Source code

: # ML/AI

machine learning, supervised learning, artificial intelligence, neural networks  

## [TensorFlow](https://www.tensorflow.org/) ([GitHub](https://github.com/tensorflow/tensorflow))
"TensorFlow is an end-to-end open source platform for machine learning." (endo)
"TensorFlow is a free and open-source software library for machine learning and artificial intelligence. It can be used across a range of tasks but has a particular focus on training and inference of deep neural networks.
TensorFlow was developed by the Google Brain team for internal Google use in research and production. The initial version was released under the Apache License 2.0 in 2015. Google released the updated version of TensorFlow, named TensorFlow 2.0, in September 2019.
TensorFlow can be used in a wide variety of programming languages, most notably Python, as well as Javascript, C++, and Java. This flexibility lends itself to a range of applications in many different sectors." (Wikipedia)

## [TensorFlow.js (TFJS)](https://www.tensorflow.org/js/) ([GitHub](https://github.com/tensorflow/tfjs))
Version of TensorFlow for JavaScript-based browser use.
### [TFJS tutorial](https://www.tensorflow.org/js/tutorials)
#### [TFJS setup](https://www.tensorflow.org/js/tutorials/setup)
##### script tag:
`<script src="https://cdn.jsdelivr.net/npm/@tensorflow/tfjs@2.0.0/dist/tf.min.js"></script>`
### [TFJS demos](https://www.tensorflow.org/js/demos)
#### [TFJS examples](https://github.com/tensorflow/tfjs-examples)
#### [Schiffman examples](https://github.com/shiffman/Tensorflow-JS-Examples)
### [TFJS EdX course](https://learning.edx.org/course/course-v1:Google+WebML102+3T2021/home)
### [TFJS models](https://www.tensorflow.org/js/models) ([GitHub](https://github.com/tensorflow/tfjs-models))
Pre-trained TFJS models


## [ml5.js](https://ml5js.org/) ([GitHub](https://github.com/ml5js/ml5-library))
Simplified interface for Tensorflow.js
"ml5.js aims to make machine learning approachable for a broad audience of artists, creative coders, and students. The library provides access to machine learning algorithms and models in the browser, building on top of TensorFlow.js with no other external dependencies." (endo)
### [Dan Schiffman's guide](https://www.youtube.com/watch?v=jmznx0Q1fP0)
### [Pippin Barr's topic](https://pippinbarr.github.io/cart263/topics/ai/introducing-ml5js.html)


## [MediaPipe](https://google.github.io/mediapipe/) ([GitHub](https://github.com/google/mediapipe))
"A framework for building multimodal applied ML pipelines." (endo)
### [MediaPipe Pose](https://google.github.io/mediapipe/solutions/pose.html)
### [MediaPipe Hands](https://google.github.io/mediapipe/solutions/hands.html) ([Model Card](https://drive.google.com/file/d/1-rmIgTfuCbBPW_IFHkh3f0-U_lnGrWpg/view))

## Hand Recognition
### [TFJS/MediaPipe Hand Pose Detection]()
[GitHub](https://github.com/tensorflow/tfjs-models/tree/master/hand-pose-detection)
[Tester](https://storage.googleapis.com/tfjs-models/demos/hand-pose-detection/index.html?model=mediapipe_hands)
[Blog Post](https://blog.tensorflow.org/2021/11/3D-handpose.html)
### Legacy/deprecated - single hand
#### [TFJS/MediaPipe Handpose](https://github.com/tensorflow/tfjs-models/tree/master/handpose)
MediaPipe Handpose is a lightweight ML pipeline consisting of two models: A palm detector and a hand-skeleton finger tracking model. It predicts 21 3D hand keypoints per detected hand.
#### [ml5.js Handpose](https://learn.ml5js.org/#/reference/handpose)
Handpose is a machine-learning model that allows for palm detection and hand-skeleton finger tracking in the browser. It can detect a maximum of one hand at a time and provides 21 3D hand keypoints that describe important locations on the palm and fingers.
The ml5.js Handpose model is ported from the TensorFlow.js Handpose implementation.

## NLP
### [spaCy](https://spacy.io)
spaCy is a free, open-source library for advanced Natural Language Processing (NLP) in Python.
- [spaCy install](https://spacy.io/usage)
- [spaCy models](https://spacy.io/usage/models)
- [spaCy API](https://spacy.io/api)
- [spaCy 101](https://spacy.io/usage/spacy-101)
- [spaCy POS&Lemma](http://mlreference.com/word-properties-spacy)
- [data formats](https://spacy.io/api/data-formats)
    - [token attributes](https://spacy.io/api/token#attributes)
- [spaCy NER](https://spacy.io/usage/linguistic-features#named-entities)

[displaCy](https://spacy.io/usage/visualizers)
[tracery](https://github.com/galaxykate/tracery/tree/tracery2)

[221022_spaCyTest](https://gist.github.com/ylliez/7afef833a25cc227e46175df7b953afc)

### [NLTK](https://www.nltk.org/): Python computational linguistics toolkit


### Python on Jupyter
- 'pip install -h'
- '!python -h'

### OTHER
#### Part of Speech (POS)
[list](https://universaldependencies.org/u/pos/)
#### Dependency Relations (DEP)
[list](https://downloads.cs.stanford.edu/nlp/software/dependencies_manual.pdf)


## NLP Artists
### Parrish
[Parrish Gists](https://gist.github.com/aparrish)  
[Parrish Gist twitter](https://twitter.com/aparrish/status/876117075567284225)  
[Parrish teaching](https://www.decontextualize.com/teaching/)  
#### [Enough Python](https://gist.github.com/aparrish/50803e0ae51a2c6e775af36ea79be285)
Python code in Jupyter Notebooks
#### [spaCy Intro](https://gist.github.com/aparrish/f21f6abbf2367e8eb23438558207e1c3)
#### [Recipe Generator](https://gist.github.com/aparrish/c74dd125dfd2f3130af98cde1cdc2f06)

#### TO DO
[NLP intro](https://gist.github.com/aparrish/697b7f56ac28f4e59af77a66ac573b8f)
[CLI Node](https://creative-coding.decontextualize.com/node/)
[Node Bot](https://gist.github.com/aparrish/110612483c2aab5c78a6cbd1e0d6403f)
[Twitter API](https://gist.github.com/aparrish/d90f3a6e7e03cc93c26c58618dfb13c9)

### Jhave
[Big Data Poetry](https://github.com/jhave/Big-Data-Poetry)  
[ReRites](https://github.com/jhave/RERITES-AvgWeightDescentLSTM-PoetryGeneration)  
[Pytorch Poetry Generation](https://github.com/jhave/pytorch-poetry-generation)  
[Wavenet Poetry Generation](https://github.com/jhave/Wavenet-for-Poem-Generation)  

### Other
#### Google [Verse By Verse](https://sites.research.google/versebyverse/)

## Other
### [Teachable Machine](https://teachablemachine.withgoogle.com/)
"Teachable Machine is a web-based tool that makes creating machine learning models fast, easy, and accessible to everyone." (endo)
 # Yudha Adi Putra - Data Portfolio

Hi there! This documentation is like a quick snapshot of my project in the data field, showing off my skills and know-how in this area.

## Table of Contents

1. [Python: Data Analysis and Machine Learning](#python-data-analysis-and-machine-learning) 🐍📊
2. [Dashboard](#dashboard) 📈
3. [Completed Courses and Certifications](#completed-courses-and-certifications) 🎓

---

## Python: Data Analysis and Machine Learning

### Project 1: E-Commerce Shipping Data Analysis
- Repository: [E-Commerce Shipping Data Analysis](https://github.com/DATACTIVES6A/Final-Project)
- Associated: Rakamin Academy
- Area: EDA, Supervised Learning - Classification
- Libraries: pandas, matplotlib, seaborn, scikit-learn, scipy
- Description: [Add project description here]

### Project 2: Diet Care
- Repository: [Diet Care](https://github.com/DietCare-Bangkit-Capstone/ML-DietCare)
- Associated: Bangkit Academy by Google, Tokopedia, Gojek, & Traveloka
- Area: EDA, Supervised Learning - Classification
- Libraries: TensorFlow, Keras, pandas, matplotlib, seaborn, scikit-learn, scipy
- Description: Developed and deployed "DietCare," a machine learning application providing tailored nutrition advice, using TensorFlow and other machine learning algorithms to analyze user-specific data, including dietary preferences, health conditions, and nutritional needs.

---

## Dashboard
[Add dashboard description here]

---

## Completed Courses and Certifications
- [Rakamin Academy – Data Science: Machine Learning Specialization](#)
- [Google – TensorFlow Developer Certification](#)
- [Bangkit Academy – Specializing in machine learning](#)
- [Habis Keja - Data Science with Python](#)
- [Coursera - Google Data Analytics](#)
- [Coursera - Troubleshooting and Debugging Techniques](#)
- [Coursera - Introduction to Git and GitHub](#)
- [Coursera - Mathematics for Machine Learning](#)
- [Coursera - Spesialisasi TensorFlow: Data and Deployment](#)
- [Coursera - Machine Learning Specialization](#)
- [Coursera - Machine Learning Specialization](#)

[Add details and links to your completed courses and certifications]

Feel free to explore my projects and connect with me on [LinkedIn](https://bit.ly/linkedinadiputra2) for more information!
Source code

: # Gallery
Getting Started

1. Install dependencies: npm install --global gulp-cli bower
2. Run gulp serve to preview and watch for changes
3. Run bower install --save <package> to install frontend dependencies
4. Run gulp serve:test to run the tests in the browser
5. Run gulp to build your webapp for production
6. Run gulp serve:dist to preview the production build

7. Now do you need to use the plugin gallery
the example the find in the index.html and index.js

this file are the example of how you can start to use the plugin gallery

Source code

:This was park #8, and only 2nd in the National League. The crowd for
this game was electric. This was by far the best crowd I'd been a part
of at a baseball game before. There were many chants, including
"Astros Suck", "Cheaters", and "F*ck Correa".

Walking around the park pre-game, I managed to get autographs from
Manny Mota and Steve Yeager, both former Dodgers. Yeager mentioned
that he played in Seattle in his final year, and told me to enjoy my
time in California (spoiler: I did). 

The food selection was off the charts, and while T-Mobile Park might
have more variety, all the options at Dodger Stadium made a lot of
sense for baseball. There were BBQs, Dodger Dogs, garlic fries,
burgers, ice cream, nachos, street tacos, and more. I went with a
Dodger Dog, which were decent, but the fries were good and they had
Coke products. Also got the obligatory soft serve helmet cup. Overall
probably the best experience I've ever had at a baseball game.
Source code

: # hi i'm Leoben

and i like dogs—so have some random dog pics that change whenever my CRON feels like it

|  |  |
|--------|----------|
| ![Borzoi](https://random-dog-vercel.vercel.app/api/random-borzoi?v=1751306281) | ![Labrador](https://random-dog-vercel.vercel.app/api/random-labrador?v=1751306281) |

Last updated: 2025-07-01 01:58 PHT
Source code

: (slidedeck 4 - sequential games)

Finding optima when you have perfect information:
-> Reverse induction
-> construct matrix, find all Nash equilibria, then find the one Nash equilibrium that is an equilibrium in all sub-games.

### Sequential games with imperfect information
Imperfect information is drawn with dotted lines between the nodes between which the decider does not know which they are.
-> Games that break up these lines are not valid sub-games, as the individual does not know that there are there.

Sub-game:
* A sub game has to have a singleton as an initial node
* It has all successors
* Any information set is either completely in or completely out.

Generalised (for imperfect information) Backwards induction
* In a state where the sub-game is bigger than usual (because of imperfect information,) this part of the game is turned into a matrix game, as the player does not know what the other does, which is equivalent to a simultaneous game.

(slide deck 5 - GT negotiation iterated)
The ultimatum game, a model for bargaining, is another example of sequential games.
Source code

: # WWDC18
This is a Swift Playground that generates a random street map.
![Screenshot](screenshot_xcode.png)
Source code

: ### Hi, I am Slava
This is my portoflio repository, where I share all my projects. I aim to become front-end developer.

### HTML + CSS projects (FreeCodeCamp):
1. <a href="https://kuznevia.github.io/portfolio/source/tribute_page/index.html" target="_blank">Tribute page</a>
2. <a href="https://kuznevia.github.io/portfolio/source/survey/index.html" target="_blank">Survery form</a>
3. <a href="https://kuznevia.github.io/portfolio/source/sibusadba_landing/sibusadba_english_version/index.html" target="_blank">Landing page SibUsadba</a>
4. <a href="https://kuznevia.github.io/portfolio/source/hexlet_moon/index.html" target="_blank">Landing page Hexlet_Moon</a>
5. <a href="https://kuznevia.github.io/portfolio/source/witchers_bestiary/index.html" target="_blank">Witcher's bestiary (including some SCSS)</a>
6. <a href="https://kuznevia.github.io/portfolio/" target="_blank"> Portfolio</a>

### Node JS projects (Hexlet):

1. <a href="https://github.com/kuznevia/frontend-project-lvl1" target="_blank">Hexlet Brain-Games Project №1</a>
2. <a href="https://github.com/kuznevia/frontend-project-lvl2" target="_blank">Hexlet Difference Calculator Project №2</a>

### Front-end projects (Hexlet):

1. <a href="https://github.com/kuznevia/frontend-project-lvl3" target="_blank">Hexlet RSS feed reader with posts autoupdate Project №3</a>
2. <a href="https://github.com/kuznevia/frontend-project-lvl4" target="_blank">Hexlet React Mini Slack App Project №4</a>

======

### Your goal:
Copy out all lines above that include the string "algorithms".

### Output of the exercise:
"ml5.js aims to make machine learning approachable for a broad audience of artists, creative coders, and students. The library provides access to machine learning algorithms and models in the browser, building on top of TensorFlow.js with no other external dependencies." (endo)
- Description: Developed and deployed "DietCare," a machine learning application providing tailored nutrition advice, using TensorFlow and other machine learning algorithms to analyze user-specific data, including dietary preferences, health conditions, and nutritional needs.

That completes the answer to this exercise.